LA FABRICACIÓN DEL
INTERIOR
Richard Neutra view list

Furniture in Richard Neutra’s Californian Architecture #Richard Neutra

RichardNeutra-LFDI-07

The Austrian-born architect Richard Neutra became the main representative of the International Style in California thanks to the Lovell Health House in 1929, while in the 40s he became one of the main exponents of the new Californian vernacular, thanks to the Kaufmann House in Palm Springs or the house he built for John Entenza’s Arts & Architecture Case Study Programme.

Due to his contact with Dr. Lovell, Neutra developed a theory called biorrealism, in which he integrated design and naturopathic medicine and applied concepts from biology to explain the therapeutic utility of harmonious environments. This theory also meant the control of the space through design with the aim of generating pleasant sensations, something that necessarily implied the design of the suitable furniture.

Yes, in our furniture enjoyment there are not five senses involved but a million… the supreme physiological phenomenon of stereognosis, the scientific term for the combination of all sensorial experience in a single moment of our life. Richard Neutra, Funiture, unpublished essay.

For the Lovell Health House, with its prefabricated structural steelwork, cantilevers and strip windows, Neutra designed a cantilevered chair, an armchair and ottoman with bended metal tubular structure, following the line defined from Europe by the Bauhaus.
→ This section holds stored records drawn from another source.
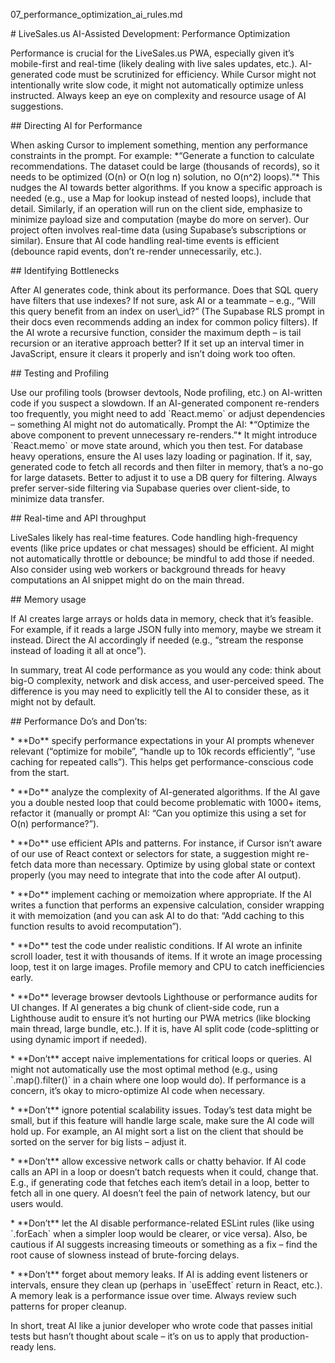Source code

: 07\_performance\_optimization\_ai\_rules.md

\# LiveSales.us AI-Assisted Development: Performance Optimization

Performance is crucial for the LiveSales.us PWA, especially given it’s mobile-first and real-time (likely dealing with live sales updates, etc.). AI-generated code must be scrutinized for efficiency. While Cursor might not intentionally write slow code, it might not automatically optimize unless instructed. Always keep an eye on complexity and resource usage of AI suggestions.

\#\# Directing AI for Performance

When asking Cursor to implement something, mention any performance constraints in the prompt. For example: \*“Generate a function to calculate recommendations. The dataset could be large (thousands of records), so it needs to be optimized (O(n) or O(n log n) solution, no O(n^2) loops).”\* This nudges the AI towards better algorithms. If you know a specific approach is needed (e.g., use a Map for lookup instead of nested loops), include that detail. Similarly, if an operation will run on the client side, emphasize to minimize payload size and computation (maybe do more on server). Our project often involves real-time data (using Supabase’s subscriptions or similar). Ensure that AI code handling real-time events is efficient (debounce rapid events, don’t re-render unnecessarily, etc.).

\#\# Identifying Bottlenecks

After AI generates code, think about its performance. Does that SQL query have filters that use indexes? If not sure, ask AI or a teammate – e.g., “Will this query benefit from an index on user\\\_id?” (The Supabase RLS prompt in their docs even recommends adding an index for common policy filters). If the AI wrote a recursive function, consider the maximum depth – is tail recursion or an iterative approach better? If it set up an interval timer in JavaScript, ensure it clears it properly and isn’t doing work too often.

\#\# Testing and Profiling

Use our profiling tools (browser devtools, Node profiling, etc.) on AI-written code if you suspect a slowdown. If an AI-generated component re-renders too frequently, you might need to add \`React.memo\` or adjust dependencies – something AI might not do automatically. Prompt the AI: \*“Optimize the above component to prevent unnecessary re-renders.”\* It might introduce \`React.memo\` or move state around, which you then test. For database heavy operations, ensure the AI uses lazy loading or pagination. If it, say, generated code to fetch all records and then filter in memory, that’s a no-go for large datasets. Better to adjust it to use a DB query for filtering. Always prefer server-side filtering via Supabase queries over client-side, to minimize data transfer.

\#\# Real-time and API throughput

LiveSales likely has real-time features. Code handling high-frequency events (like price updates or chat messages) should be efficient. AI might not automatically throttle or debounce; be mindful to add those if needed. Also consider using web workers or background threads for heavy computations an AI snippet might do on the main thread.

\#\# Memory usage

If AI creates large arrays or holds data in memory, check that it’s feasible. For example, if it reads a large JSON fully into memory, maybe we stream it instead. Direct the AI accordingly if needed (e.g., “stream the response instead of loading it all at once”).

In summary, treat AI code performance as you would any code: think about big-O complexity, network and disk access, and user-perceived speed. The difference is you may need to explicitly tell the AI to consider these, as it might not by default.

\#\# Performance Do’s and Don’ts:

\* \*\*Do\*\* specify performance expectations in your AI prompts whenever relevant (“optimize for mobile”, “handle up to 10k records efficiently”, “use caching for repeated calls”). This helps get performance-conscious code from the start.

\* \*\*Do\*\* analyze the complexity of AI-generated algorithms. If the AI gave you a double nested loop that could become problematic with 1000+ items, refactor it (manually or prompt AI: “Can you optimize this using a set for O(n) performance?”).

\* \*\*Do\*\* use efficient APIs and patterns. For instance, if Cursor isn’t aware of our use of React context or selectors for state, a suggestion might re-fetch data more than necessary. Optimize by using global state or context properly (you may need to integrate that into the code after AI output).

\* \*\*Do\*\* implement caching or memoization where appropriate. If the AI writes a function that performs an expensive calculation, consider wrapping it with memoization (and you can ask AI to do that: “Add caching to this function results to avoid recomputation”).

\* \*\*Do\*\* test the code under realistic conditions. If AI wrote an infinite scroll loader, test it with thousands of items. If it wrote an image processing loop, test it on large images. Profile memory and CPU to catch inefficiencies early.

\* \*\*Do\*\* leverage browser devtools Lighthouse or performance audits for UI changes. If AI generates a big chunk of client-side code, run a Lighthouse audit to ensure it’s not hurting our PWA metrics (like blocking main thread, large bundle, etc.). If it is, have AI split code (code-splitting or using dynamic import if needed).

\* \*\*Don’t\*\* accept naive implementations for critical loops or queries. AI might not automatically use the most optimal method (e.g., using \`.map().filter()\` in a chain where one loop would do). If performance is a concern, it’s okay to micro-optimize AI code when necessary.

\* \*\*Don’t\*\* ignore potential scalability issues. Today’s test data might be small, but if this feature will handle large scale, make sure the AI code will hold up. For example, an AI might sort a list on the client that should be sorted on the server for big lists – adjust it.

\* \*\*Don’t\*\* allow excessive network calls or chatty behavior. If AI code calls an API in a loop or doesn’t batch requests when it could, change that. E.g., if generating code that fetches each item’s detail in a loop, better to fetch all in one query. AI doesn’t feel the pain of network latency, but our users would.

\* \*\*Don’t\*\* let the AI disable performance-related ESLint rules (like using \`.forEach\` when a simpler loop would be clearer, or vice versa). Also, be cautious if AI suggests increasing timeouts or something as a fix – find the root cause of slowness instead of brute-forcing delays.

\* \*\*Don’t\*\* forget about memory leaks. If AI is adding event listeners or intervals, ensure they clean up (perhaps in \`useEffect\` return in React, etc.). A memory leak is a performance issue over time. Always review such patterns for proper cleanup.

In short, treat AI like a junior developer who wrote code that passes initial tests but hasn’t thought about scale – it’s on us to apply that production-ready lens.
He also designed the Alpha Chair, with its cubic wooden base, for the Lovell Health House’s reading nook.

Over time, Frank Lloyd Wright’s influence became more apparent and wood came to occupy a leading place in its architecture and in the furniture that he designed for it. Perhaps his most emblematic and characteristically Californian piece is the Boomerang Chair, designed in the early 1940s for Channel Heights, a housing estate for the shipping workers in San Pedro, California, although it would later appear in many of the promotional photographs of Neutra’s houses by Julius Schulman.